After some grilling, Cooke revealed that she hadn’t graduated from Vassar but insisted that Jimmy was real. Later that afternoon they brought her up to an empty eighth floor office, where Ben and Bob prepared to give her the third degree. As they walked in, Cooke was beginning to realize her fate. Crying, she said, to nobody in particular, “You get caught at the stupidest things.”

Ben was cordial, but he told her that the lie about Vassar and some of the other issues with her various résumés had caused them to doubt her. The entire Jimmy story hung on her word, and their trust in her word. If that trust had been abused, they needed to know it now.

“Say two words to me in Portuguese,” Ben said.

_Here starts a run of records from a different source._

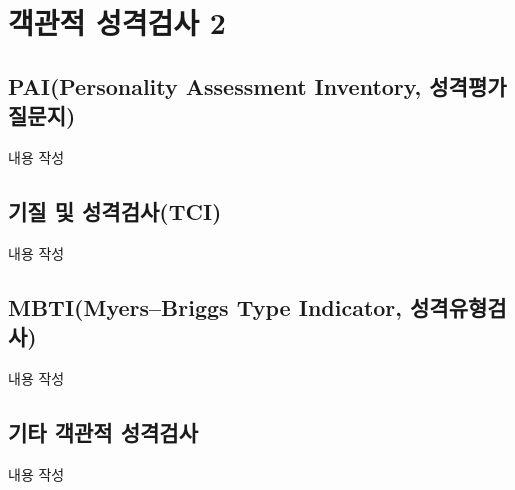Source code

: \section{객관적 성격검사 2}

\subsection{PAI(Personality Assessment Inventory, 성격평가 질문지)}
내용 작성

\subsection{기질 및 성격검사(TCI)}
내용 작성

\subsection{MBTI(Myers–Briggs Type Indicator, 성격유형검사)}
내용 작성

\subsection{기타 객관적 성격검사}
내용 작성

Cooke admitted that she couldn’t.

“Do you have any Italian?” Ben asked.

Again, no.

Then Ben started to ask her some questions in French. Cooke later claimed that she could speak French but hadn’t wanted to give in to Ben at that moment; whatever happened, her answers fell far short of the proficiency she had claimed for herself.

“You’re like Richard Nixon,” Ben told her, perhaps the most loaded words he could use. “You’re trying to cover up.”

Out of sheer desperation, Cooke concocted a fake name and address for Jimmy, his mother, and her boyfriend. Ben gave her twenty-four hours to prove that the story was true. Coleman went out with Cooke to the address she provided, but they couldn’t find the house. “Now, everybody dealing with Cooke believed she was lying,” Bill Green wrote a few days later. “But she stuck with her story.”

Later that night, around 11:30—long after Ben had gone home—Bob grilled Cooke in a fifth floor conference room, just off the newsroom. The editors had recalled her notes, which had been held for safekeeping at the Post’s law firm in case of any legal claim against the paper. Reading through them, Bob saw what he described as “echoes” of the story, but no evidence that she had actually interviewed anybody remotely like Jimmy/Tyrone. Maraniss told me that even from the first bits of her notes he could tell that she’d made the story up.

“It’s all over,” Bob told her now. “You’ve got to come clean. The notes show us the story is wrong. We know it. We can show you point by point how you concocted it.”

Maraniss, who was friendly with Cooke, played the good cop. “Give up the Pulitzer,” he said, “and you can have yourself back.”

Eventually, after prolonged questioning but without any admission, Bob and Milt Coleman and Tom Wilkinson, the assistant managing editor for personnel at the Post, left Cooke alone with Maraniss. The two talked for a long time, with Maraniss trying to be as empathetic as he could. Bob and Ben had seemed angry to Cooke, and that had scared her. “Once she was laid that vulnerable,” Maraniss told me, “I wasn’t angry. So that made it possible for her to tell me what happened.”

Slowly, the secret began to unravel. She talked about how scared she had been when she was nominated for the Pulitzer. Eventually, Maraniss told her, “You don’t have to say anything to the others, I’ll do it for you. What do I tell them?”

“There is no Jimmy and no family,” Cooke said. “It was a fabrication. I did so much work on it, but it’s a composite. I want to give the prize back.”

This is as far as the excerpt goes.